No response, not even a head turn. Guy lifted the worn, shaking body from the back, wrapped in rags and blankets, dirty and soiled and hurt but - but  _alive_! However faint his hope, he had to keep it. It was all that kept him going.

He walked passed allies, people who stopped and tried to speak but found when they opened their mouths, no words would leave them. He walked passed those he normally would have seen, friends that he had found on his journey while his other half went on completely alone, and heard perhaps Tear or Natalia or Luke call him, whisper some word or some comfort. It all fell on deaf ears.

The home he had was small, a single floor, and he had once thought of a place like this to live with the young man in his arms. They would have raised a family, or simply lived out with pets or both, and they would have been together, protecting and loving each other until the end.

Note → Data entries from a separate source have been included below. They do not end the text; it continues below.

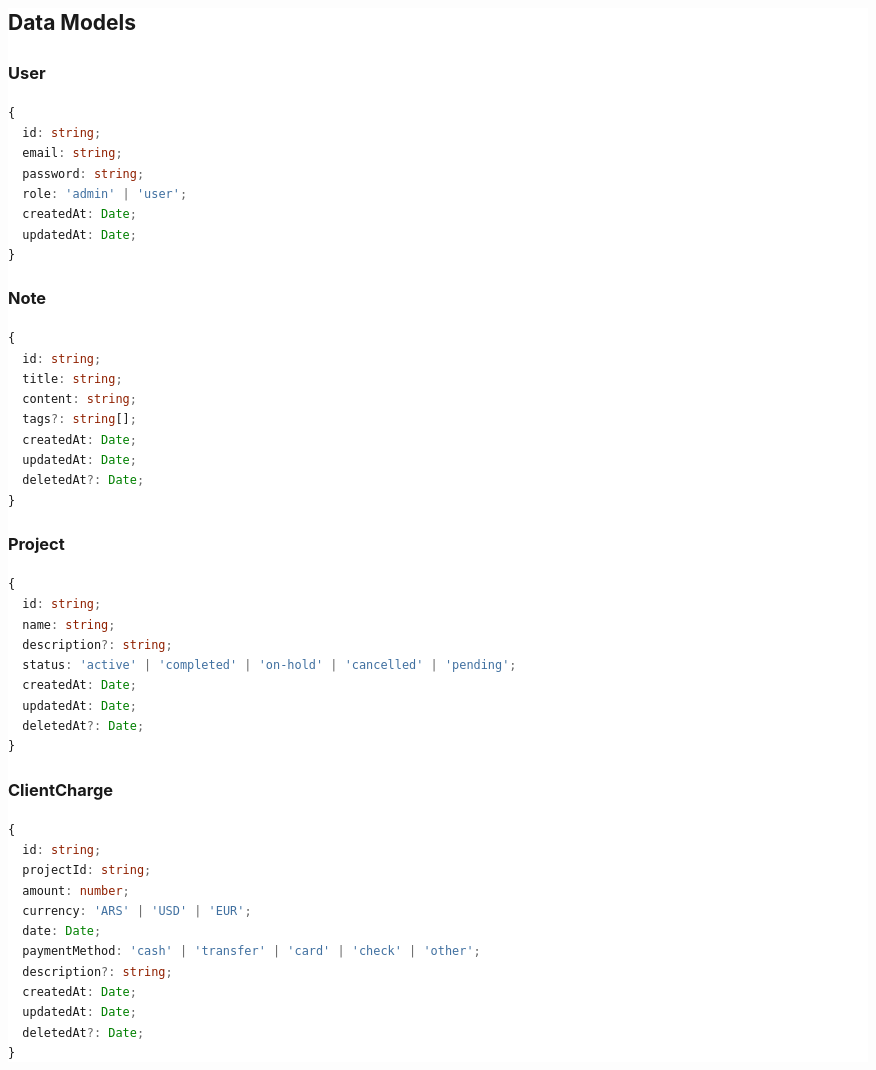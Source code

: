 ## Data Models

### User
```typescript
{
  id: string;
  email: string;
  password: string;
  role: 'admin' | 'user';
  createdAt: Date;
  updatedAt: Date;
}
```

### Note
```typescript
{
  id: string;
  title: string;
  content: string;
  tags?: string[];
  createdAt: Date;
  updatedAt: Date;
  deletedAt?: Date;
}
```

### Project
```typescript
{
  id: string;
  name: string;
  description?: string;
  status: 'active' | 'completed' | 'on-hold' | 'cancelled' | 'pending';
  createdAt: Date;
  updatedAt: Date;
  deletedAt?: Date;
}
```

### ClientCharge
```typescript
{
  id: string;
  projectId: string;
  amount: number;
  currency: 'ARS' | 'USD' | 'EUR';
  date: Date;
  paymentMethod: 'cash' | 'transfer' | 'card' | 'check' | 'other';
  description?: string;
  createdAt: Date;
  updatedAt: Date;
  deletedAt?: Date;
}
```
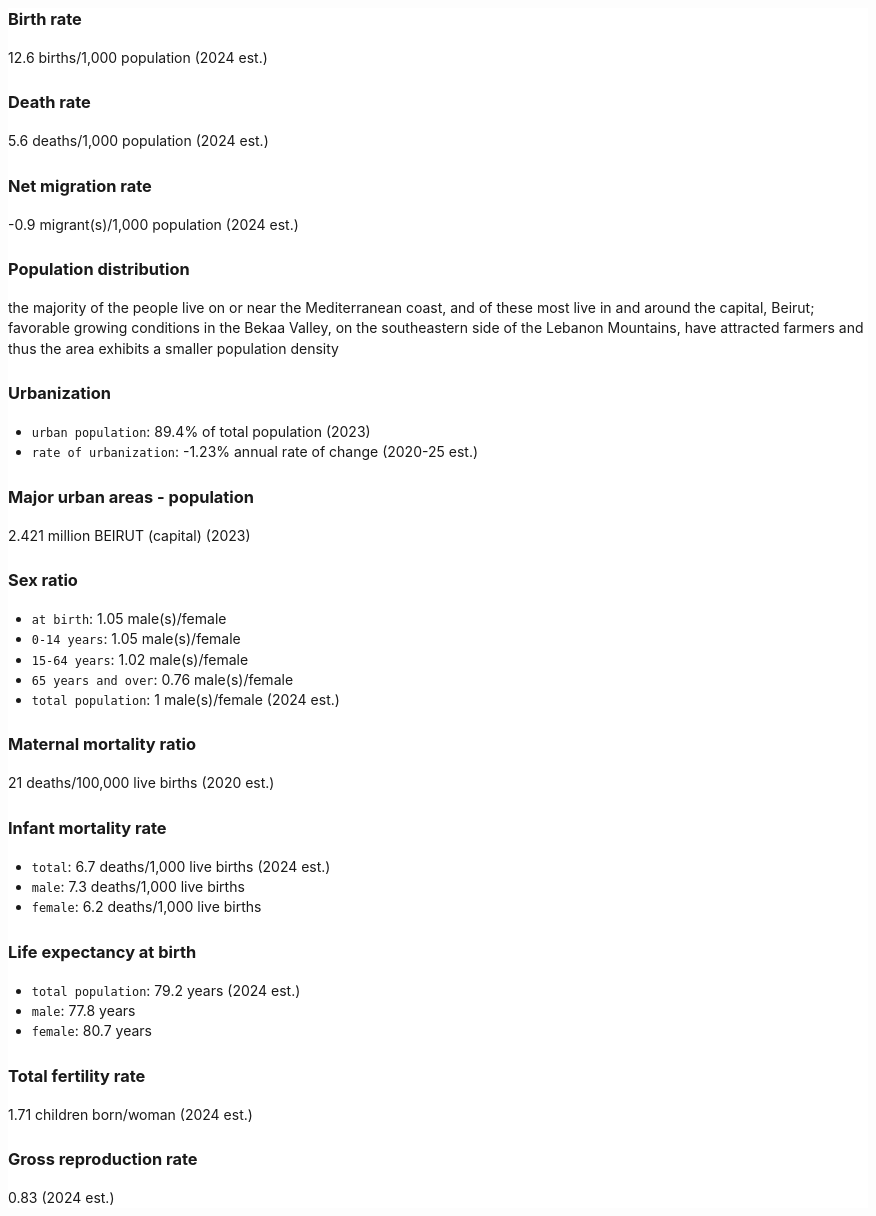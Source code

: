 ### Birth rate
12.6 births/1,000 population (2024 est.)

### Death rate
5.6 deaths/1,000 population (2024 est.)

### Net migration rate
-0.9 migrant(s)/1,000 population (2024 est.)

### Population distribution
the majority of the people live on or near the Mediterranean coast, and of these most live in and around the capital, Beirut; favorable growing conditions in the Bekaa Valley, on the southeastern side of the Lebanon Mountains, have attracted farmers and thus the area exhibits a smaller population density

### Urbanization
- `urban population`: 89.4% of total population (2023)
- `rate of urbanization`: -1.23% annual rate of change (2020-25 est.)

### Major urban areas - population
2.421 million BEIRUT (capital) (2023)

### Sex ratio
- `at birth`: 1.05 male(s)/female
- `0-14 years`: 1.05 male(s)/female
- `15-64 years`: 1.02 male(s)/female
- `65 years and over`: 0.76 male(s)/female
- `total population`: 1 male(s)/female (2024 est.)

### Maternal mortality ratio
21 deaths/100,000 live births (2020 est.)

### Infant mortality rate
- `total`: 6.7 deaths/1,000 live births (2024 est.)
- `male`: 7.3 deaths/1,000 live births
- `female`: 6.2 deaths/1,000 live births

### Life expectancy at birth
- `total population`: 79.2 years (2024 est.)
- `male`: 77.8 years
- `female`: 80.7 years

### Total fertility rate
1.71 children born/woman (2024 est.)

### Gross reproduction rate
0.83 (2024 est.)
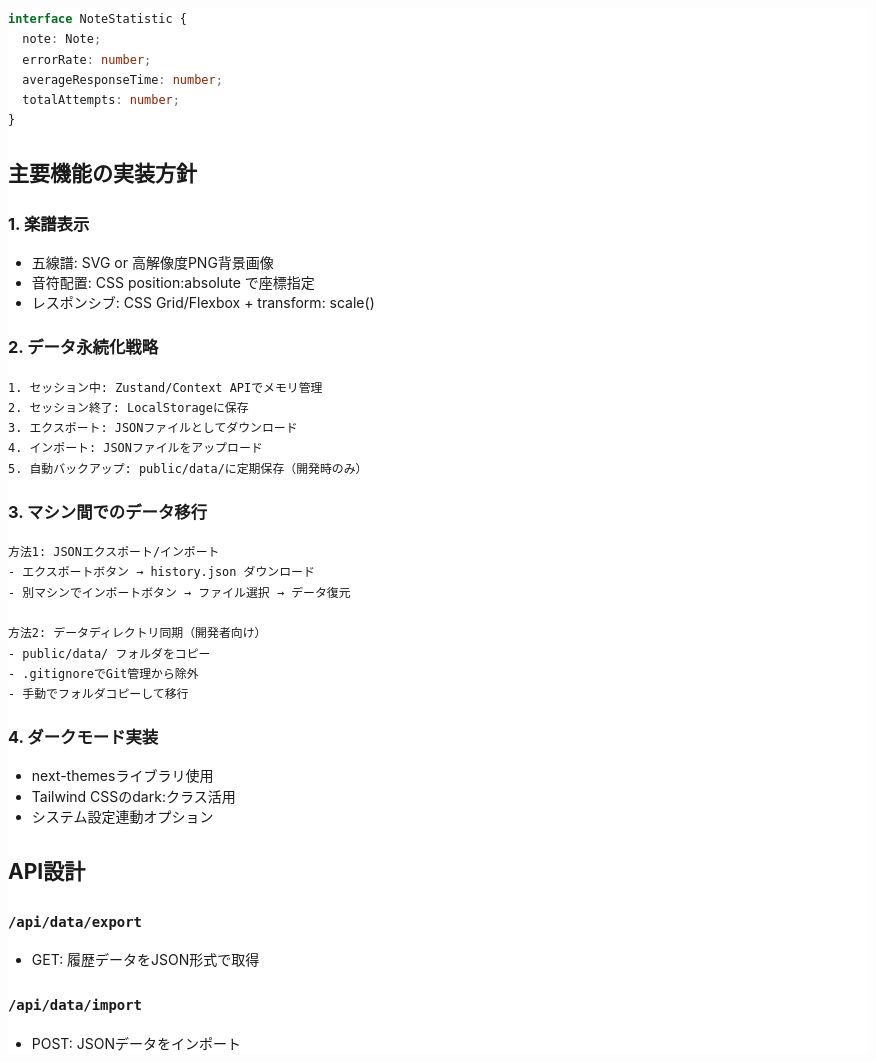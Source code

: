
 ```typescript
interface NoteStatistic {
  note: Note;
  errorRate: number;
  averageResponseTime: number;
  totalAttempts: number;
}
```

## 主要機能の実装方針

### 1. 楽譜表示
- 五線譜: SVG or 高解像度PNG背景画像
- 音符配置: CSS position:absolute で座標指定
- レスポンシブ: CSS Grid/Flexbox + transform: scale()

### 2. データ永続化戦略
```
1. セッション中: Zustand/Context APIでメモリ管理
2. セッション終了: LocalStorageに保存
3. エクスポート: JSONファイルとしてダウンロード
4. インポート: JSONファイルをアップロード
5. 自動バックアップ: public/data/に定期保存（開発時のみ）
```

### 3. マシン間でのデータ移行
```
方法1: JSONエクスポート/インポート
- エクスポートボタン → history.json ダウンロード
- 別マシンでインポートボタン → ファイル選択 → データ復元

方法2: データディレクトリ同期（開発者向け）
- public/data/ フォルダをコピー
- .gitignoreでGit管理から除外
- 手動でフォルダコピーして移行
```

### 4. ダークモード実装
- next-themesライブラリ使用
- Tailwind CSSのdark:クラス活用
- システム設定連動オプション

## API設計

### `/api/data/export`
- GET: 履歴データをJSON形式で取得

### `/api/data/import`
- POST: JSONデータをインポート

He lay Sync on his bed, hesitated, and eventually stripped the filthy cloth from the other’s body. He dared not think of the implications of what he saw, for if he did, he was not certain he could remain upright. Carrying the weight of the young man should not have been so easy, nor should it have been so simple to place Sync in the cold bath water and clean too pliant limbs.

Guy no longer knew if he was crying or if he was sobbing, or if he was just speaking Sync’s name while he watched the rise and fall of that scarred chest. When he lifted Sync again, it was with a whimper, though who it came from he did not know, and he lay the pale body on his bed with the best sheet he could find covering evidence laid into flesh.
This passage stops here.